Erica Fontes (born 14 May 1991 in Lisbon), is a Portuguese pornographic actress. In 2013, aged 21, Erica Fontes became the first and only Portuguese woman to win an XBIZ Award in the Foreign Female Performer of the Year category. The fictitious surname Fontes was chosen by her and her partner Ângelo Ferro, pornographic actor and footballer, when on their way to their first porno film shoot, filmed in a dental clinic in Benfica, Lisbon.

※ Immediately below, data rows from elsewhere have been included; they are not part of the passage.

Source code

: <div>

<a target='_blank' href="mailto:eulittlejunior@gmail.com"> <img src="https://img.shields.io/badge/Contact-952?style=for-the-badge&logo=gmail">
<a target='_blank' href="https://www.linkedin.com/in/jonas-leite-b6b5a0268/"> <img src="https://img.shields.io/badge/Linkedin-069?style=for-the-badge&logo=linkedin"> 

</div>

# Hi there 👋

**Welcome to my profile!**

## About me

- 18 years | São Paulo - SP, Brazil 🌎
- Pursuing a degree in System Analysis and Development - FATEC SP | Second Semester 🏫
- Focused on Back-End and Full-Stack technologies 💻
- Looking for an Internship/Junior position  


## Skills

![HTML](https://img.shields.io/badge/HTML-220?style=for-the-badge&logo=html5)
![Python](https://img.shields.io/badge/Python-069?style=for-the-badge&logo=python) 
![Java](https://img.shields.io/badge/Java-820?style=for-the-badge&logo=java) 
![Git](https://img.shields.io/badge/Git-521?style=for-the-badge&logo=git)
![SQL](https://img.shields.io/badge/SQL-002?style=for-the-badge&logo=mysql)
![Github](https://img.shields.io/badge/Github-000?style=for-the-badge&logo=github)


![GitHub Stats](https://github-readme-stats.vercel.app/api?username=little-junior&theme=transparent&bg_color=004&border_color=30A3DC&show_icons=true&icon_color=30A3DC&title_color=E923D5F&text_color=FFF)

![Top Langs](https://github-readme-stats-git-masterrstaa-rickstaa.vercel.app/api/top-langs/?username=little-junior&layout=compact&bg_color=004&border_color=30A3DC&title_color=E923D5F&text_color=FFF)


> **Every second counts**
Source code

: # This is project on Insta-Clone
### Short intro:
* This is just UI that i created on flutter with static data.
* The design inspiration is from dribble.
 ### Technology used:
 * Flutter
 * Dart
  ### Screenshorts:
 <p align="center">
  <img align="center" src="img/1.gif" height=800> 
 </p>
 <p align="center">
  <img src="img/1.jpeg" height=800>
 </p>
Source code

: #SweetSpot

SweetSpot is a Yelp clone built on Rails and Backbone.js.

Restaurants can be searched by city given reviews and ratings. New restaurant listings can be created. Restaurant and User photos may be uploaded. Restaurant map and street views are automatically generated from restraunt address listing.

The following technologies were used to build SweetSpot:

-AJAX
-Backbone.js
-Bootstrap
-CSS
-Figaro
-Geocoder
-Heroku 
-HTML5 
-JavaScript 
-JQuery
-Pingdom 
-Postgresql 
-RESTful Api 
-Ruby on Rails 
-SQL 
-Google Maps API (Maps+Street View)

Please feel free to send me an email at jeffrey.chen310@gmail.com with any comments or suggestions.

In her book "De corpo e alma : dos filmes à vida real. As confissões da estrela de filmes para adultos que conquistou o mundo" ("De Corpo e Alma. From films to real life. The confessions of the adult film star who conquered the world") (Alfragide, Edições Asa, 2013), she confided that "even today I always feel a sense of relief when the scene is over". According to historian António Araújo, the relief felt by Erica at the end of each scene ends up corroborating, at least in part, the chilling passages that the famous and gigantic Meese Report, with more than 1,960 pages, devoted to characterising performers of explicit sexual content: broken family backgrounds, drug use, exploitation on and off the stage, etc. (Attorney General's Commission on Pornography - Final Report, July 1986).

She has participated in many pornographic films, of which the following can be highlighted: Maria's Sexual Diary, her 2009 debut; the comedy Bimbi, The Sex Machine, the world's first 3D porn film; Red Sofa 1 and Red Sofa 3; Erica in the Mansion of Orgies or, finally, Tavares, the Barrel-Breaking Architect, inspired by the life of Tomás Taveira, all produced by the Hot Gold company.

Porn actress Erica Fontes, the "Casa dos Segredos" reality show, the sports club Benfica and the recipe for chocolate cake were the words most searched for by the Portuguese in 2013. In that year in Portugal, Erica Fontes was the most searched celebrity, ahead of US "socialite" Kim Kardashian and beating Portuguese footballer Cristiano Ronaldo into third place.